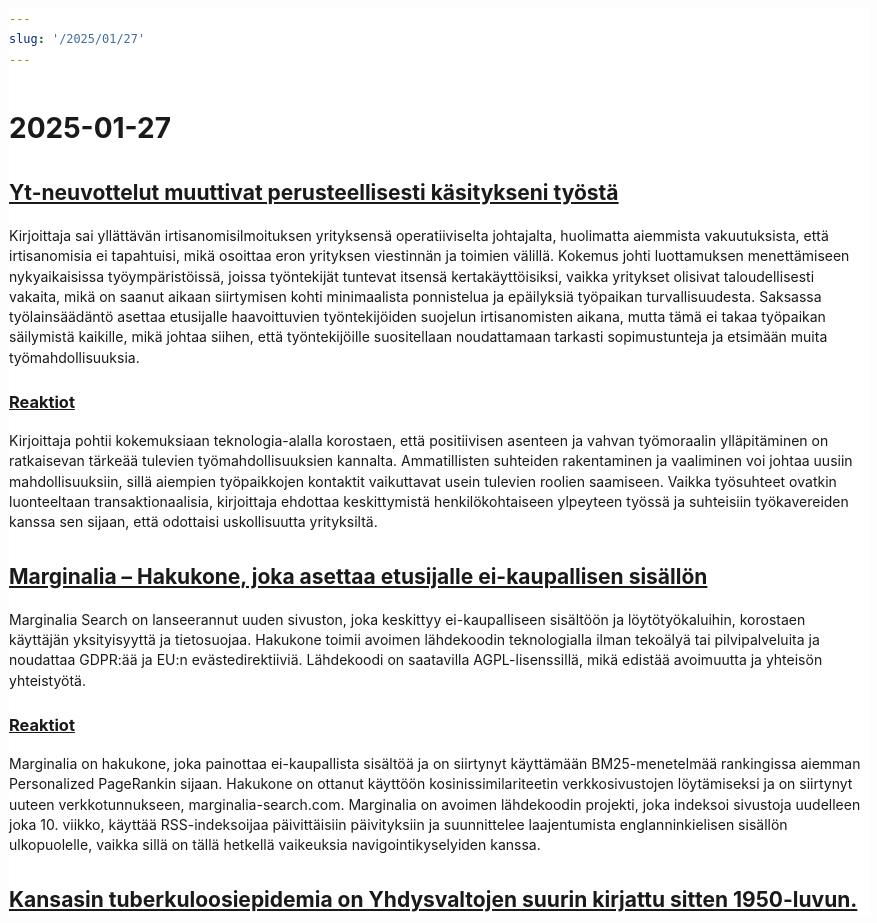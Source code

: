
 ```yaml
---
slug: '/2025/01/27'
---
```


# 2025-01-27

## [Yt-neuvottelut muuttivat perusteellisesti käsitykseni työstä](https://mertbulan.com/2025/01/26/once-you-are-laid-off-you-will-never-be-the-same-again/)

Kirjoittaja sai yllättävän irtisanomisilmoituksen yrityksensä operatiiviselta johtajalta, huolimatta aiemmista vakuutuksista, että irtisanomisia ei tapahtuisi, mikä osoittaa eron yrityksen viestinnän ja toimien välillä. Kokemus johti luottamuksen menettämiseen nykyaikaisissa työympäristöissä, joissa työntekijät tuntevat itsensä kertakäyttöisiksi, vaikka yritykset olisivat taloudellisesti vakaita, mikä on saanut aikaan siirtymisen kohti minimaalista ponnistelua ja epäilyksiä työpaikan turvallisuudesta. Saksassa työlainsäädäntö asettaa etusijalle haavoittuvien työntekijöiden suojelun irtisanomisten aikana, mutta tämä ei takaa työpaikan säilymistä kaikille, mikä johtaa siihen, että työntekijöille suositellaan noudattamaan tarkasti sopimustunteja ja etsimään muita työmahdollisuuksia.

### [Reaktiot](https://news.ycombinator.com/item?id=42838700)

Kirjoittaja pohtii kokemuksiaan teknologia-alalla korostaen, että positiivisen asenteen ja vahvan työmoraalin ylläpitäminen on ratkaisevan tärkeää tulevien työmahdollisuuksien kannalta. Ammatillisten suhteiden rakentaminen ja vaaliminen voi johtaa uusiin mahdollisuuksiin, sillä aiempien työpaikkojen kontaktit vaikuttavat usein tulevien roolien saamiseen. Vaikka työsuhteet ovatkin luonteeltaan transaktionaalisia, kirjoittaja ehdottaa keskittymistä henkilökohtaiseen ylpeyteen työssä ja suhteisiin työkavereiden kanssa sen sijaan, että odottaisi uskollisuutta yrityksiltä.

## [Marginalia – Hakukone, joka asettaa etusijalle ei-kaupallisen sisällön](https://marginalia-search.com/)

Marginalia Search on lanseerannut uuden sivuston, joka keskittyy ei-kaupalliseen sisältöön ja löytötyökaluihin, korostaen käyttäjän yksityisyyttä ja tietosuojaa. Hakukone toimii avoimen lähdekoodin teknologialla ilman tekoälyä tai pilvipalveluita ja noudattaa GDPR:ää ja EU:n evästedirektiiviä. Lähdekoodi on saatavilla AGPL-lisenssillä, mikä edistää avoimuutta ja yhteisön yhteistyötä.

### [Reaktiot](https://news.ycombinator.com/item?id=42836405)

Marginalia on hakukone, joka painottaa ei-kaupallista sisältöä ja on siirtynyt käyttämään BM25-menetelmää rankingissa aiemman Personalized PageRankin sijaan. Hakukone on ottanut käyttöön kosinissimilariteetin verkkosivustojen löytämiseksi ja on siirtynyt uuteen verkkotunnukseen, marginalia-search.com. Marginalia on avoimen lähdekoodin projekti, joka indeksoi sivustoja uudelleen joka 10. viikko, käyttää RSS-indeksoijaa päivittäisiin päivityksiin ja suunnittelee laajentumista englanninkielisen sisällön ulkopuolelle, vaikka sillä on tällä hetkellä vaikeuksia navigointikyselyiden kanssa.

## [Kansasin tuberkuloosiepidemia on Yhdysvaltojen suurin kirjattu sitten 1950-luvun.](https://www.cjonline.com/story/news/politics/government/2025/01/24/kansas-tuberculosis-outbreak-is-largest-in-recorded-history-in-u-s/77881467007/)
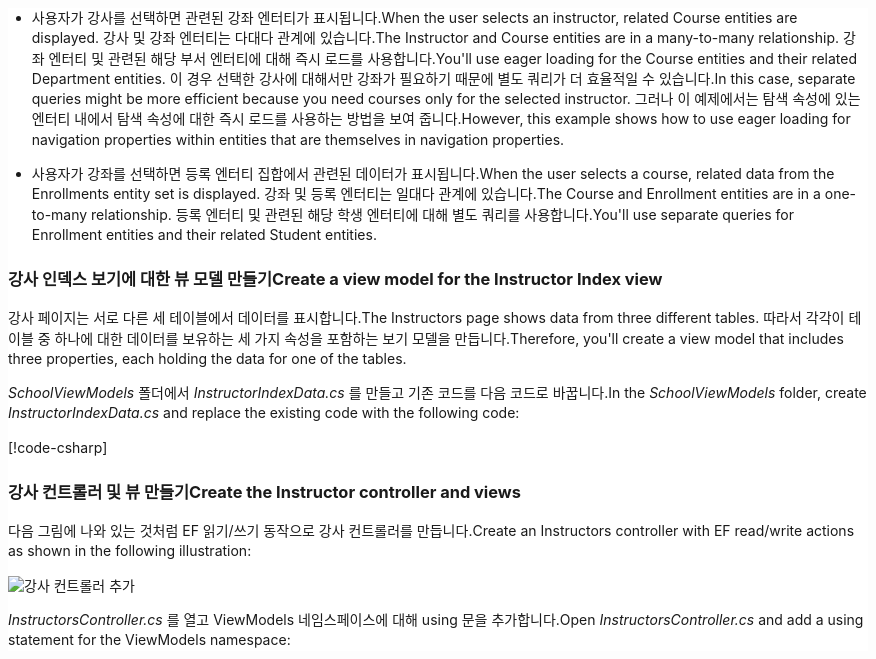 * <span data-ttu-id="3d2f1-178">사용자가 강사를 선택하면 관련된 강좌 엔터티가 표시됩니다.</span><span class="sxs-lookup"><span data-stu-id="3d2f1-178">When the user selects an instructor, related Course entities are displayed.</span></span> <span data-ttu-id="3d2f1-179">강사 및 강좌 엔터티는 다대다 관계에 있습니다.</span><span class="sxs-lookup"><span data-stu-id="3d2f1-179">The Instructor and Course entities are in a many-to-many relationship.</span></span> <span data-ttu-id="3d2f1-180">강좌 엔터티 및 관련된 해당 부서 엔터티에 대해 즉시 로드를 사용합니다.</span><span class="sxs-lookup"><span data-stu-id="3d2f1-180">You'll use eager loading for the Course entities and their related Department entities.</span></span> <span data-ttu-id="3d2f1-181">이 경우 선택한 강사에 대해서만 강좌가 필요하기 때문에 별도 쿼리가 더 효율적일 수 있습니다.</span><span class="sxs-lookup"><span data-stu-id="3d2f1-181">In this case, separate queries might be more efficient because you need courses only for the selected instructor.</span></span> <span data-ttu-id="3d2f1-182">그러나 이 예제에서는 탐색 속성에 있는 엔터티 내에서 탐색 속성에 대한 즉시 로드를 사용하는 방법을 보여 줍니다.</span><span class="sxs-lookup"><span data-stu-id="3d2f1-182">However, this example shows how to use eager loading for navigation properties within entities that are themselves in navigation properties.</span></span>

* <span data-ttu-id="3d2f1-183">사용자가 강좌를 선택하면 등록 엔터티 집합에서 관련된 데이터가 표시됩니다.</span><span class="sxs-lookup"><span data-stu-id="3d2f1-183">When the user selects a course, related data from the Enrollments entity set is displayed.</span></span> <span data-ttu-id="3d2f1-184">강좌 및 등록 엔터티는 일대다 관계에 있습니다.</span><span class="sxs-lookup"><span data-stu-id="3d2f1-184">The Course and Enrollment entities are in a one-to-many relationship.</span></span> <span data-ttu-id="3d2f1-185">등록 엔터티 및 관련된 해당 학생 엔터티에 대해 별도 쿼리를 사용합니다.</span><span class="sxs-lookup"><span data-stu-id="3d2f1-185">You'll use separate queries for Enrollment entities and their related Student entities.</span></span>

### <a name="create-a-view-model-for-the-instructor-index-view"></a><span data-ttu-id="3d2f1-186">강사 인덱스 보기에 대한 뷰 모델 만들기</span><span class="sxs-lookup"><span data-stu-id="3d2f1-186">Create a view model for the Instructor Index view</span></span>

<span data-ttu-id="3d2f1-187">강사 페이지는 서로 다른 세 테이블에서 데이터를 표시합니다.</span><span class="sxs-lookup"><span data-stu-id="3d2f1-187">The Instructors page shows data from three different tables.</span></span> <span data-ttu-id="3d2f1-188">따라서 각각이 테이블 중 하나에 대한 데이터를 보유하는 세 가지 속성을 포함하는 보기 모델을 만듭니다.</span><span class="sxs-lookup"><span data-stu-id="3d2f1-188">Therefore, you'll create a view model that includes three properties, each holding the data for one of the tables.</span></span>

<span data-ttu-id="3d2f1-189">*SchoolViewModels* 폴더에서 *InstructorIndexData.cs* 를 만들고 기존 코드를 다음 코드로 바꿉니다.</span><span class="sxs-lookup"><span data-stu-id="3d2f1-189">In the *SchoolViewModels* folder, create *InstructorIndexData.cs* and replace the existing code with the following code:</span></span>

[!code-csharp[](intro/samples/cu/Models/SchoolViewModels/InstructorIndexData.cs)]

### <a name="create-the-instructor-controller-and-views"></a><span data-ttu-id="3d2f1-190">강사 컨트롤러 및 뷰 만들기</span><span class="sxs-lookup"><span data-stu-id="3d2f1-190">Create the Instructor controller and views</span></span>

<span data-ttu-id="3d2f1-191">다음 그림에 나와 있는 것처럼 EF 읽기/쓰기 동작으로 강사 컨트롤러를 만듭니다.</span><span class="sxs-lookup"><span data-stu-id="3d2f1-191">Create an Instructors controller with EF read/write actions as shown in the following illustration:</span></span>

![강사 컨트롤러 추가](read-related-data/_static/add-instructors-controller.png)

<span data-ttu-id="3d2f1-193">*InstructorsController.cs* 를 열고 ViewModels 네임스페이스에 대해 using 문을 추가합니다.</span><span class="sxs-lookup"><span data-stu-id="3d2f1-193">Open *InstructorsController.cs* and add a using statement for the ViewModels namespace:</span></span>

+ + + + + + +

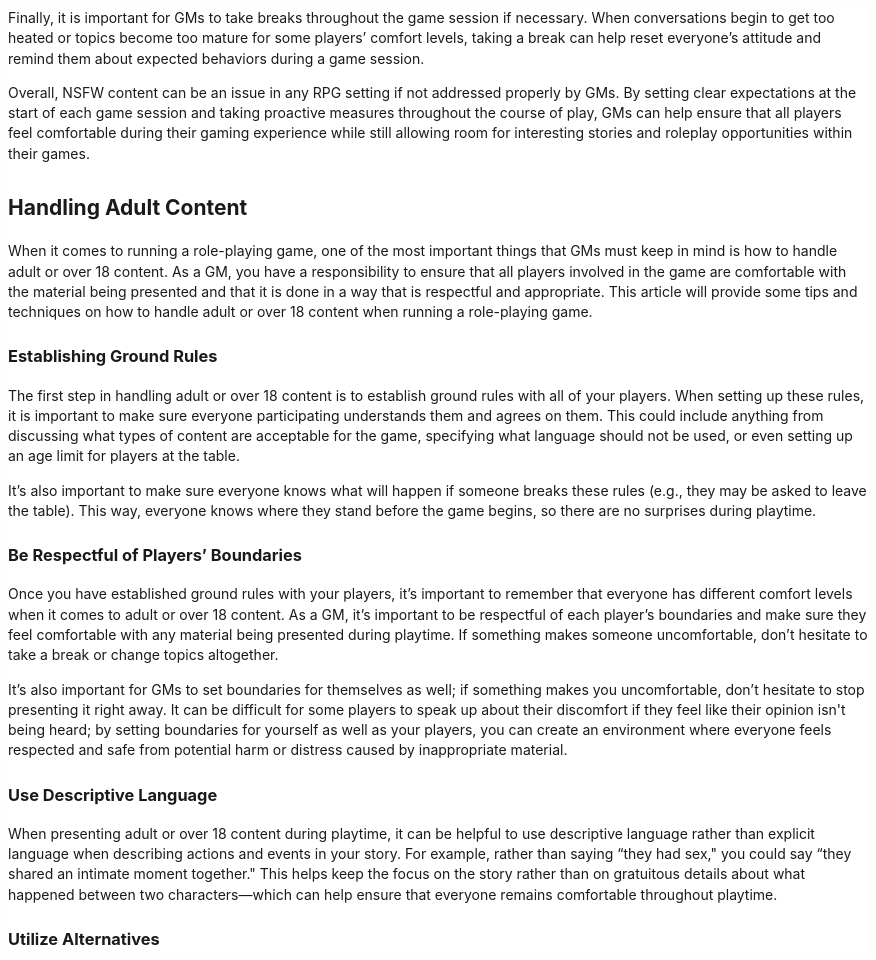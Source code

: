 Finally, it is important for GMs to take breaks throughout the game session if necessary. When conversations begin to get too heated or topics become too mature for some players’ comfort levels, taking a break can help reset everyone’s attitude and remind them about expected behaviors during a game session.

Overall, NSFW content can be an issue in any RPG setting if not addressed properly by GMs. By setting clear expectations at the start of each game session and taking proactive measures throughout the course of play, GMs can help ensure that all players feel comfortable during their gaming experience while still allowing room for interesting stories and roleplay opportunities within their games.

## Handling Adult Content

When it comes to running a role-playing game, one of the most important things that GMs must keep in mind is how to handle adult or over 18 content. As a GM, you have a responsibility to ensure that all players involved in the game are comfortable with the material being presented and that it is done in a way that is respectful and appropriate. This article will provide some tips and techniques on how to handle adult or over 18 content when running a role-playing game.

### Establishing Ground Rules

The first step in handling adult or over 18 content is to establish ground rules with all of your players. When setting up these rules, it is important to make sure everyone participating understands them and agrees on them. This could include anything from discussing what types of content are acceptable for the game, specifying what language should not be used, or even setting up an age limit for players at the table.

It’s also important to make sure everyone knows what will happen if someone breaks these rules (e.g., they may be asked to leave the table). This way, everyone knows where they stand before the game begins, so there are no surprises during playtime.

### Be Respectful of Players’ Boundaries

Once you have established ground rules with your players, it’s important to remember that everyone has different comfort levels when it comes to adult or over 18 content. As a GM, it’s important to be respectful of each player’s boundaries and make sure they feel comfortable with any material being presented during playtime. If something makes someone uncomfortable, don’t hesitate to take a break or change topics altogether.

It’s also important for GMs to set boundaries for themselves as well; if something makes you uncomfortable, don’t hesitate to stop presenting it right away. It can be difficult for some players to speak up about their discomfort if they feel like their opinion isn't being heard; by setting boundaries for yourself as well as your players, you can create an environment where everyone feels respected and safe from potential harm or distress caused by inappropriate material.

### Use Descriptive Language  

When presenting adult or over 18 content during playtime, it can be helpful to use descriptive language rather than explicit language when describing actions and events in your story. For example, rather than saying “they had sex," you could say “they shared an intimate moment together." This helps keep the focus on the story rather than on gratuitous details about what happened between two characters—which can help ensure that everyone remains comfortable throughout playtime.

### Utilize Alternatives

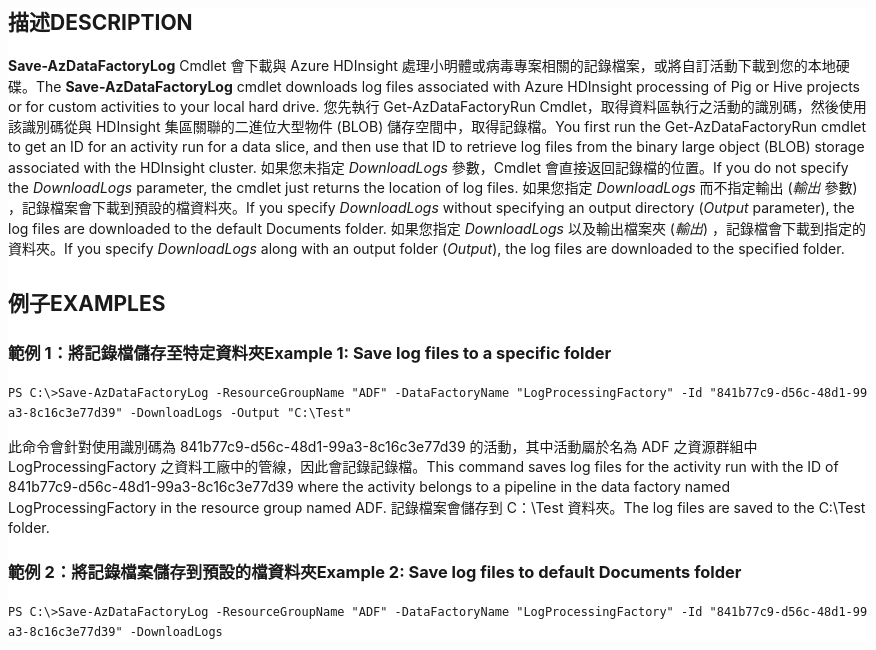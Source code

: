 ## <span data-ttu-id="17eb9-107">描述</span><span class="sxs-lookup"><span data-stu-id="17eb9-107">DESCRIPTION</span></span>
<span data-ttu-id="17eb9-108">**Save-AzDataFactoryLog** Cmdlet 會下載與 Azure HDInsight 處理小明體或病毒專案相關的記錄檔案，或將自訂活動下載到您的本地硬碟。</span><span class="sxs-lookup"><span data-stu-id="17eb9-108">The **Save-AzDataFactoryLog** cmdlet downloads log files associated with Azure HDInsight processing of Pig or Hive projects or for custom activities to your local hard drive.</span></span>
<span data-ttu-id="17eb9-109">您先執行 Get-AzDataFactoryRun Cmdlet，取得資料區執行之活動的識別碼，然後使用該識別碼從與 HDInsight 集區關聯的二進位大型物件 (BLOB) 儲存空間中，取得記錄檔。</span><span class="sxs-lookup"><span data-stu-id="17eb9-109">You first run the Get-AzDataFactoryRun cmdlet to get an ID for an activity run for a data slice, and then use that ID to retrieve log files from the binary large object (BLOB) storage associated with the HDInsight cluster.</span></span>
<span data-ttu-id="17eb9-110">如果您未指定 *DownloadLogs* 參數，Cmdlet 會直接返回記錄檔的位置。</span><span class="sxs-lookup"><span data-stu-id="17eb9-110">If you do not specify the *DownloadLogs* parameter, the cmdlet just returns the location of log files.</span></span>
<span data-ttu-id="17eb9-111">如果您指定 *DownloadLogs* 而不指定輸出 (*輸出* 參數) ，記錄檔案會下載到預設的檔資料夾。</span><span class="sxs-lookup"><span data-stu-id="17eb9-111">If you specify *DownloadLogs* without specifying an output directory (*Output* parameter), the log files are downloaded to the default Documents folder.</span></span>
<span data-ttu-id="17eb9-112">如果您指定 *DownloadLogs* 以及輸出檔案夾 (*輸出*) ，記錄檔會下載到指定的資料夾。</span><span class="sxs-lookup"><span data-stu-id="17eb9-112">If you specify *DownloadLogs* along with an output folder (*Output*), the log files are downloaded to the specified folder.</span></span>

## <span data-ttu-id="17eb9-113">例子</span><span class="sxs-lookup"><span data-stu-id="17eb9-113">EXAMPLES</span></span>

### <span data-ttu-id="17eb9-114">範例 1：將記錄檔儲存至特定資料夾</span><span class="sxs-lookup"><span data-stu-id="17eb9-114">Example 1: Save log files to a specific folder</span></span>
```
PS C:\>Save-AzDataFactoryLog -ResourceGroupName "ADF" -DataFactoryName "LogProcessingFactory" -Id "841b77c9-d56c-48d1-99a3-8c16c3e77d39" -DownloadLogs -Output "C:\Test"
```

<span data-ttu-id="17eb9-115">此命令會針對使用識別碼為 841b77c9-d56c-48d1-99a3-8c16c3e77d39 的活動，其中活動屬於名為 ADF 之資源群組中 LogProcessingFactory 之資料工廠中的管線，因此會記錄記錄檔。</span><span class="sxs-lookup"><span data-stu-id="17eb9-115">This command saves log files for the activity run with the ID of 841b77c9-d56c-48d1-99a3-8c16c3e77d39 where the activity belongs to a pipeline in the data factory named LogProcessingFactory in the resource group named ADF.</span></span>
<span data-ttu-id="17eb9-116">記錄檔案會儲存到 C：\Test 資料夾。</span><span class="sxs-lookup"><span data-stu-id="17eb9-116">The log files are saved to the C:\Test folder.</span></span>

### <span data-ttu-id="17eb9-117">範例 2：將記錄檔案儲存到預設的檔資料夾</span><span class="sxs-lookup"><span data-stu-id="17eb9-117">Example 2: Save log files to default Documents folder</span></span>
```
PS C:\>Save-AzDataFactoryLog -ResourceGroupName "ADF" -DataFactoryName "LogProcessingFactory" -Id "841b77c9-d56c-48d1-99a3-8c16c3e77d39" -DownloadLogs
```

+ + + + + + +

◆ WHAT TO PRODUCE ◆
Provide only the number of lines above that contain the word "first".

◆ ANSWER SECTION ◆
2